Bloodworms, Fishbites and clam bits. That’s all you need to know, but you need to understand what works and when. “I find that when the waters are cooler, kings will only go after bloodworms or fresh bits of clam,” states Grossman. “Once the water gets over 70 degrees or so, the chew seems to switch on over to red Fishbites. Of course, you can try out sand fleas and clams as well but Fishbites and bloodworms are definitely the two top baits.” Grossman stresses not to overbait the hook. “Only use a tiny piece of bloodworm, like around ¼ to ½ inch. Some guys will tip on a ¼-inch piece of Fishbite on top of that to lock the bait in.”

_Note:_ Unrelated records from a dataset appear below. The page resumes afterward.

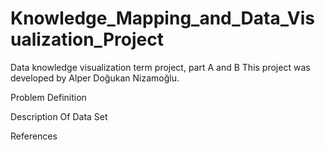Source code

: # Knowledge_Mapping_and_Data_Visualization_Project
Data knowledge visualization term project, part A and B
This project was developed by Alper Doğukan Nizamoğlu.

Problem Definition









Description Of Data Set








References
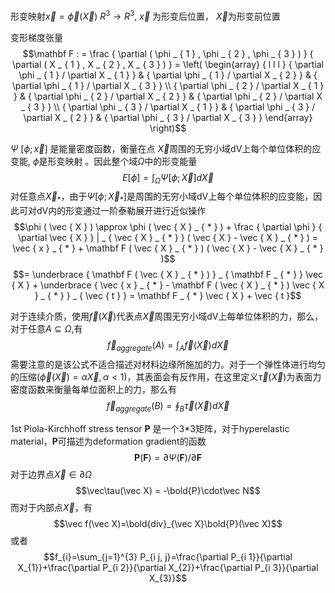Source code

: 形变映射$\vec x = \vec\phi(\vec X)$  $R^{3}\rightarrow R^{3}$, $\vec x$ 为形变后位置， $\vec X$为形变前位置

变形梯度张量
$$\mathbf F : = \frac { \partial ( \phi _ { 1 } , \phi _ { 2 } , \phi _ { 3 } ) } { \partial ( X _ { 1 } , X _ { 2 } , X _ { 3 } ) } = \left( \begin{array} { l l l } { \partial \phi _ { 1 } / \partial X _ { 1 } } & { \partial \phi _ { 1 } / \partial X _ { 2 } } & { \partial \phi _ { 1 } / \partial X _ { 3 } } \\ { \partial \phi _ { 2 } / \partial X _ { 1 } } & { \partial \phi _ { 2 } / \partial X _ { 2 } } & { \partial \phi _ { 2 } / \partial X _ { 3 } } \\ { \partial \phi _ { 3 } / \partial X _ { 1 } } & { \partial \phi _ { 3 } / \partial X _ { 2 } } & { \partial \phi _ { 3 } / \partial X _ { 3 } } \end{array} \right)$$

$\Psi$ $[\phi; \vec x]$ 是能量密度函数，衡量在点 $\vec X$周围的无穷小域dV上每个单位体积的应变能, $\phi$是形变映射 。因此整个域$\Omega$中的形变能量
$$E[\phi] = \int_\Omega \Psi[\phi; \vec X]d\vec X$$
对任意点$\vec X_*$，由于$\Psi[\phi; \vec X_*]$是周围的无穷小域dV上每个单位体积的应变能，因此可对dV内的形变通过一阶泰勒展开进行近似操作
$$\phi ( \vec { X } ) \approx \phi ( \vec { X } _ { * } ) + \frac { \partial \phi } { \partial \vec { X } } | _ { \vec { X } _ { * } } ( \vec { X } - \vec { X } _ { * } ) = \vec { x } _ { * } + \mathbf F ( \vec { X } _ { * } ) ( \vec { X } - \vec { X } _ { * } )$$
$$= \underbrace { \mathbf F ( \vec { X } _ { * } ) } _ { \mathbf F _ { * } } \vec { X } + \underbrace { \vec { x } _ { * } - \mathbf F ( \vec { X } _ { * } ) \vec { X } _ { * } } _ { \vec { t } } = \mathbf F _ { * } \vec { X } + \vec { t }$$

对于连续介质，使用$\vec f(\vec X)$代表点$\vec X$周围无穷小域dV上每单位体积的力，那么，对于任意$A\subseteq \Omega$,有
$$\vec f_{aggregate}(A) = \int_A \vec f(\vec X)d\vec X$$
需要注意的是该公式不适合描述对材料边缘所施加的力。对于一个弹性体进行均匀的压缩($\vec\phi(\vec X) = \alpha\vec X, \alpha<1$)，其表面会有反作用，在这里定义$\vec\tau(\vec X)$为表面力密度函数来衡量每单位面积上的力，那么有
$$\vec f_{aggregate}(B) = \oint_B \vec\tau(\vec X)d\vec X$$ 

1st Piola-Kirchhoff stress tensor $\mathbf P$ 是一个3*3矩阵，对于hyperelastic material，$\mathbf P$可描述为deformation gradient的函数
$$\mathbf{P}(\mathbf{F})=\partial \Psi(\mathbf{F}) / \partial \mathbf{F}$$
对于边界点$\vec X\in\partial\Omega$
$$\vec\tau(\vec X) = -\bold{P}\cdot\vec N$$
而对于内部点$\vec X$，有
$$\vec f(\vec X)=\bold{div}_{\vec X}\bold{P}(\vec X)$$
或者
$$f_{i}=\sum_{j=1}^{3} P_{i j, j}=\frac{\partial P_{i 1}}{\partial X_{1}}+\frac{\partial P_{i 2}}{\partial X_{2}}+\frac{\partial P_{i 3}}{\partial X_{3}}$$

Rigs are fairly simple with a hi-lo type of rig will small pill floats in chartreuse/black or pink above a size #6 to #8 circle hook or Baitholder hook. Grossman prefers the Aqua Clear Hi-Lo rig, but you can make your own too with 20-pound test and a dropper loop to fix a 2 to 3 ounce bank or coin sinker on. “With the circle hooks, just let the rod set the hook in the holder, but if you are using J-Hooks, then I recommend holding the rod in hand to set the hook as they can come by quickly and machine gun the bait off the hook.” With the Hi-Lo rig, doubleheaders are commonplace.
Kings For Other Things
Not only do kingfish put up a spirited battle for such a little fish, but they are scrumptious eating. As there is currently no size or bag limit from New Jersey to Massachusetts, on a good day you can put 20 or more kings into a bucket for the frying pan, but its not worth keeping any fish smaller than 8 inches or so. Grossman simply likes to fillet them, bread them and fry em right up, though he knows guys who cook them like trout, gutting them, then broiling them whole with lemon, butter and garlic in aluminum foil. Though they provide gustatory delight for sure, kingfish are also prime time baits when targeting large beasties from the beach. As you fillet the kings to eat, keep the heads as they are the number one bait when targeting large legal sharks from the beach like blacktips, spinners and sand sharks. During the summer and fall months, kingfish heads make proper baits to night chunk for large resident bass in the 30 to 40-pound class that hang in the sloughs and feed during the dark hours.
There’s no doubt that the northern kingfish has its place in the surf lineup, though bay anglers on the boat can also be fast into the fish anchored up on a clam chum slick with the same type of rigs. With a torrid bite lasting throughout the afternoon every day of the summer, I do declare that the small, feisty fish wears the crown as the true King of the Summer Months.